M.X Il y a quelques années a eu lieu une vente intéressante de William Eggleston, à Christie’s. À partir de quelques négatifs vintage, de grands tirages ont été réalisés en un seul exemplaire. En général, une photo vintage se vend entre 40 000 et 50 000 dollars ; dans le cas de ces grands tirages, les prix ont atteint entre 350 000 et 500 000 dollars. Les acheteurs n’étaient pas des acheteurs de photographie mais d’art contemporain. C’est intéressant parce que le marché des acheteurs de vintage se réduit quand celui de l’art contemporain progresse. Donc ce qui a changé avec Internet, c’est la vision du collectionneur par rapport au vintage. Gursky, les gens achètent ça très cher, mais ce n’est pas de la photographie qu’ils achètent, c’est un moment d’une histoire commune.

AC La photographie n’est pas le médium le plus lucratif de l’art. Les acteurs ont-ils changé, augmenté ?

M.X Oui, un peu comme Uber à Paris… c’est un marché qui longtemps ne s’est pas remis en cause et qui est en panique aujourd’hui.

AC Le marché s’ouvre très peu au champ de la mode, qui est la catégorie d’image qui circule le plus et est renouvelée chaque saison.

M.X Je trouve plutôt que les images de mode se vendent bien ! Sotheby’s a beaucoup de grands formats de Kate Moss, des photos de Peter Lindbergh, dont les super-models… Ça correspond à l’âge des banquiers aujourd’hui, ou plutôt à l’âge qu’ils avaient quand ils étaient ados ; le cycle s’est raccourci !

AC Quels sont les nouveaux marchés de la photographie et comment prendront-ils forme ?

M.X Si quelqu’un a la réponse, ça m’intéresse ! Plus sérieusement, il y a une instabilité économique et il est devenu périlleux de se projeter.

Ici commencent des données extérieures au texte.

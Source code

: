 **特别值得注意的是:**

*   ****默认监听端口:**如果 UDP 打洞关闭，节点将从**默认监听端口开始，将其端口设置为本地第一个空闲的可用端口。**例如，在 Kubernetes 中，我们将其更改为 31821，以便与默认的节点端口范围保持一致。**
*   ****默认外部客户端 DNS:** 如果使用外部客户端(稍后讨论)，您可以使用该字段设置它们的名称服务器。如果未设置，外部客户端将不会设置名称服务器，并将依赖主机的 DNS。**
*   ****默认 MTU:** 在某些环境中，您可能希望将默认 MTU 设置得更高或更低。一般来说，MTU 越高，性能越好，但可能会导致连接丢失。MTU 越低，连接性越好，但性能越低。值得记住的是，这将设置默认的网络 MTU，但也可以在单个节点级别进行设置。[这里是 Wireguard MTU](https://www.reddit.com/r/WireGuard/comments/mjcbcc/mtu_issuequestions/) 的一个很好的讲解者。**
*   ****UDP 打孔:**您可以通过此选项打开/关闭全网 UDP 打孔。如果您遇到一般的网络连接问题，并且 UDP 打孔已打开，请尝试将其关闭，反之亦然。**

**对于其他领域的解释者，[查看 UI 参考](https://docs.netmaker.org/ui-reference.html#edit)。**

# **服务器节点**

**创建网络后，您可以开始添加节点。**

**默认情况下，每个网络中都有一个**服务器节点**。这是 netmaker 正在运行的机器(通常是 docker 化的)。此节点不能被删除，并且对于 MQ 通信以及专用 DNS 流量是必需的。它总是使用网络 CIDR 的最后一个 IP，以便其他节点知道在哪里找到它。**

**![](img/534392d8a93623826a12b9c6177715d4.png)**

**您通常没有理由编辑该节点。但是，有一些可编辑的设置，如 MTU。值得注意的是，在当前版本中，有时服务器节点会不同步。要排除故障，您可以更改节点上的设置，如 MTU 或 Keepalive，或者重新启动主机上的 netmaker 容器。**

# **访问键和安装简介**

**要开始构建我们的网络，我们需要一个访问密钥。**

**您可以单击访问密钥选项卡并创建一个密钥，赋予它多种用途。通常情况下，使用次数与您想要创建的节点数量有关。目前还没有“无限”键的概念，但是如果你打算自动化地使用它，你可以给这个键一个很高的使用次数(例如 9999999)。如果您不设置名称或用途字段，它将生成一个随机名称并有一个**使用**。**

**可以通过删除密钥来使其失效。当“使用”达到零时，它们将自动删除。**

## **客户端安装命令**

AC Parallèlement aux images, le marché du livre de photographie se développe. Pourquoi et comment ?

M.X Oui, il y a un marché du livre photo, mais qui a été grandement chamboulé par Internet, qui a fait beaucoup baisser les prix. On peut d’ailleurs acheter très peu cher des livres très importants. Mais la plupart du temps, on parle de livres objets. Qui lit les textes d’introduction aux photographies ? Personne, ou presque.

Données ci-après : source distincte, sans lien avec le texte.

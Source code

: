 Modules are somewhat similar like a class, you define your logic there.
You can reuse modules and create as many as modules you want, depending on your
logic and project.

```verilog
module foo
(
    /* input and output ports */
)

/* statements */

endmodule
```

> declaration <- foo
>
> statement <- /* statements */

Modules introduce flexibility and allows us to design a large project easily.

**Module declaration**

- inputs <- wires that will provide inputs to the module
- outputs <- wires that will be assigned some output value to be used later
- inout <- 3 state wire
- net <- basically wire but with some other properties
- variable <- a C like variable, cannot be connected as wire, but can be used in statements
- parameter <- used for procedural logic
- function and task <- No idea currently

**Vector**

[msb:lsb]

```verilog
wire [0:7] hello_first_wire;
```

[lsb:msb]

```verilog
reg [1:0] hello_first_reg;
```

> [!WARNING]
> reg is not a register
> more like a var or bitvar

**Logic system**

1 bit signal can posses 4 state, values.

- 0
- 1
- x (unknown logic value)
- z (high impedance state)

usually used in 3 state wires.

AC Les expositions de photographie ne devraient-elles pas être les premiers relais de ce médium ? Que pensez-vous du paysage parisien ?

M.X C’est un peu à l’image des autres choses qui se passent à Paris : ça existe mais ce n’est pas très intéressant. Je pense que la photographie appartient à un monde qui n’est pas seulement le monde de la photographie, et qu’il faut la faire vivre avec autre chose.

AC Quelle est la dernière bonne exposition de photographie que vous ayez vue ?

M.X La dernière bonne expo que j’aie vue… ce n’était peut-être pas une expo de photos.